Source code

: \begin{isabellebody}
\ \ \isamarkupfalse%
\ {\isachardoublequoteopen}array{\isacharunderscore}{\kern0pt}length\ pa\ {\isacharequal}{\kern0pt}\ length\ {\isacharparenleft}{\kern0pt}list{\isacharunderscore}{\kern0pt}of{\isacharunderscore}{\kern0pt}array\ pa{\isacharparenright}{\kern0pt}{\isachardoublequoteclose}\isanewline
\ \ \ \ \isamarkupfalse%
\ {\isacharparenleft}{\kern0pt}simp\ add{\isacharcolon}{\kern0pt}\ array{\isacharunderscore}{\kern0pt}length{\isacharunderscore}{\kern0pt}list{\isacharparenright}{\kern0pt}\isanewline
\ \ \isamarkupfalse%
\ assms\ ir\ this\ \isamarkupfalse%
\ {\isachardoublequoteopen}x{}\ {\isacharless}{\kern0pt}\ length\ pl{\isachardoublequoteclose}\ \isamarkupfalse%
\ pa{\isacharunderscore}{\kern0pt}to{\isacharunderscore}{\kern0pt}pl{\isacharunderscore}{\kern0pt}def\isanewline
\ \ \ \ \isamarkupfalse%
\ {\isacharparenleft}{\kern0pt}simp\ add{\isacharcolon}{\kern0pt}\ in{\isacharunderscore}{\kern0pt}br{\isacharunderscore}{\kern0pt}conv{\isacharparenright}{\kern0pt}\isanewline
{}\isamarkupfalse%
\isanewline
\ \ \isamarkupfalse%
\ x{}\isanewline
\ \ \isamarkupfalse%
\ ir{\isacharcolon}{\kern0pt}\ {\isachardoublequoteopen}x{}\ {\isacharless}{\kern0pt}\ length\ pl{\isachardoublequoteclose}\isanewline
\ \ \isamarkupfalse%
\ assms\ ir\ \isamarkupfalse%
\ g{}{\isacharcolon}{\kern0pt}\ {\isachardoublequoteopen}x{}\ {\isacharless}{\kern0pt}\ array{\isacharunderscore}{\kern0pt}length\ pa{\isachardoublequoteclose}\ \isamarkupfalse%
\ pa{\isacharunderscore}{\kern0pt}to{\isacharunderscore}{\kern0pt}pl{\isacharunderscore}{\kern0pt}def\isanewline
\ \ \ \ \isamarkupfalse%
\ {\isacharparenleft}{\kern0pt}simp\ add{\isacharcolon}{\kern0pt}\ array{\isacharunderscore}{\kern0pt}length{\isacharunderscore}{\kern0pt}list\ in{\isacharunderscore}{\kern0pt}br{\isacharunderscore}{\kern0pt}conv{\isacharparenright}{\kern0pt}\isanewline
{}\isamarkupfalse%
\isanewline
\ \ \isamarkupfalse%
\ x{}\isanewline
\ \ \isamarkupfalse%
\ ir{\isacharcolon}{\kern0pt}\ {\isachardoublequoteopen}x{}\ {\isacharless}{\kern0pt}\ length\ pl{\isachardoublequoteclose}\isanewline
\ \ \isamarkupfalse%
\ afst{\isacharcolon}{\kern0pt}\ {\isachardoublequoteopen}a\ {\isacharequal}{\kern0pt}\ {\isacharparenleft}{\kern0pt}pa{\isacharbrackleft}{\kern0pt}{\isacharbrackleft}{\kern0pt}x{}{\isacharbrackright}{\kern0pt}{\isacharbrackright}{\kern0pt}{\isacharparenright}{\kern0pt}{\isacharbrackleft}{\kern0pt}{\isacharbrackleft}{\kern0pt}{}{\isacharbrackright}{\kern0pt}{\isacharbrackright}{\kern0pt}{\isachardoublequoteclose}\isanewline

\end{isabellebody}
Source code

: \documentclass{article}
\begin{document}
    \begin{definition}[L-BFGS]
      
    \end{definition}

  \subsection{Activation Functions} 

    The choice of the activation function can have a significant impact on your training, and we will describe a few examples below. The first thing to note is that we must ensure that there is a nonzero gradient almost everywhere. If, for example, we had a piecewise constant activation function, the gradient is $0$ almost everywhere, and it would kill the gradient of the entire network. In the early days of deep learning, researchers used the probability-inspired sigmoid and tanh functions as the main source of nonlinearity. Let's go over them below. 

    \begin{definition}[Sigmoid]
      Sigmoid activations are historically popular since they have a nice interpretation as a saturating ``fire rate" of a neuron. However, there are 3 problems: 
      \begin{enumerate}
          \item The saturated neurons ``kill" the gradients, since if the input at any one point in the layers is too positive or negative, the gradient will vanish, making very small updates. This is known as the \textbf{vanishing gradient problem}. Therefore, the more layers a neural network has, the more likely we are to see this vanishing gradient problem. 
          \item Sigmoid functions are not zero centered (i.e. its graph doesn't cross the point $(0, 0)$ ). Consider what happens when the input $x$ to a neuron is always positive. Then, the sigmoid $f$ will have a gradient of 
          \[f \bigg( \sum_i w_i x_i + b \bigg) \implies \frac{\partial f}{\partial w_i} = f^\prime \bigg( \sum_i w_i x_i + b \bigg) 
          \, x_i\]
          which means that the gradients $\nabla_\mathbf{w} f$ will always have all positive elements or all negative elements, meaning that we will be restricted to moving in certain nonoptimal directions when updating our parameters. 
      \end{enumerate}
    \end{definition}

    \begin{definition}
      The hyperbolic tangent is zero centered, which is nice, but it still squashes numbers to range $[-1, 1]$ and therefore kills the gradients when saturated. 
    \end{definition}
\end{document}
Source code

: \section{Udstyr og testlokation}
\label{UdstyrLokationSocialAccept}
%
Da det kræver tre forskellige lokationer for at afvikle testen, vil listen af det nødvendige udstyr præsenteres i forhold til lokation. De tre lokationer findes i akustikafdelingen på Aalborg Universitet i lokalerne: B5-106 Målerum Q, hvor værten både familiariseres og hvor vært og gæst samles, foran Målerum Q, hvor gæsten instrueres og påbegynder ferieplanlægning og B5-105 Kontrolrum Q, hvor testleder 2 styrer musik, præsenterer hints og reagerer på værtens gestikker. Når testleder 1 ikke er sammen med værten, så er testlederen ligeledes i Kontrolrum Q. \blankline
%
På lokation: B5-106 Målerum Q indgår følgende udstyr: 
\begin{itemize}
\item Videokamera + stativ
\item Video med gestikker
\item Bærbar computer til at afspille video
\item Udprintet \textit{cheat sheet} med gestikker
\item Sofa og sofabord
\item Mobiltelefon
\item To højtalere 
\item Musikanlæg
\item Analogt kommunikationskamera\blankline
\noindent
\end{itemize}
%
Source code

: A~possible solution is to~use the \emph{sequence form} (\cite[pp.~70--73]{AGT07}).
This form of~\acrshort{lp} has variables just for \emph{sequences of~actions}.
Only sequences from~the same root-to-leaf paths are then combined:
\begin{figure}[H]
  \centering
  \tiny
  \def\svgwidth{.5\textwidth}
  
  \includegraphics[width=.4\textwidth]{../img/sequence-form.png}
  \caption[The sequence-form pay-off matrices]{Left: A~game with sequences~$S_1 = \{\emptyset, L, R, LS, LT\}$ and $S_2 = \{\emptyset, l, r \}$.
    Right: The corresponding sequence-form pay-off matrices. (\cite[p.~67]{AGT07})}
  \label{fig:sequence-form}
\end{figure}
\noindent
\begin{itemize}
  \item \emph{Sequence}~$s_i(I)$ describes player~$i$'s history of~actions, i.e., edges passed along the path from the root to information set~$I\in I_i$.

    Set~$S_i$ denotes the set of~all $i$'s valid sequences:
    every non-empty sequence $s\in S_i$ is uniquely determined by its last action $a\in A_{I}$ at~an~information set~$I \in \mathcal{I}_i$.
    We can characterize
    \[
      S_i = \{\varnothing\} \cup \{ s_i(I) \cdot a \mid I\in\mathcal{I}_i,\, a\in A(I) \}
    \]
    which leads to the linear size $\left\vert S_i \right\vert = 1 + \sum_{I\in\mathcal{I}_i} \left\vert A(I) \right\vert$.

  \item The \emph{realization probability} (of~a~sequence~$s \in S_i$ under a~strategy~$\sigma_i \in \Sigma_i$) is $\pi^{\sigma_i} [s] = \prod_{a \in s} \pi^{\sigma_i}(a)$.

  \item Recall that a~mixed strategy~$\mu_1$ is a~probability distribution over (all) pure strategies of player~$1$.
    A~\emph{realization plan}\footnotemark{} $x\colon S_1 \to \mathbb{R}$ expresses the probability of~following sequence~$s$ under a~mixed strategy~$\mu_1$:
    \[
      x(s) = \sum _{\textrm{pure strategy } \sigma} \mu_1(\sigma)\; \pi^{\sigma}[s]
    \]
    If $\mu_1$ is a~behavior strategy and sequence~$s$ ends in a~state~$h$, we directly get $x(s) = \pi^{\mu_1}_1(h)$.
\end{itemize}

• What you need to do
Line count for "point": count the lines in the records above that contain this word, and write only the number.

• Output
2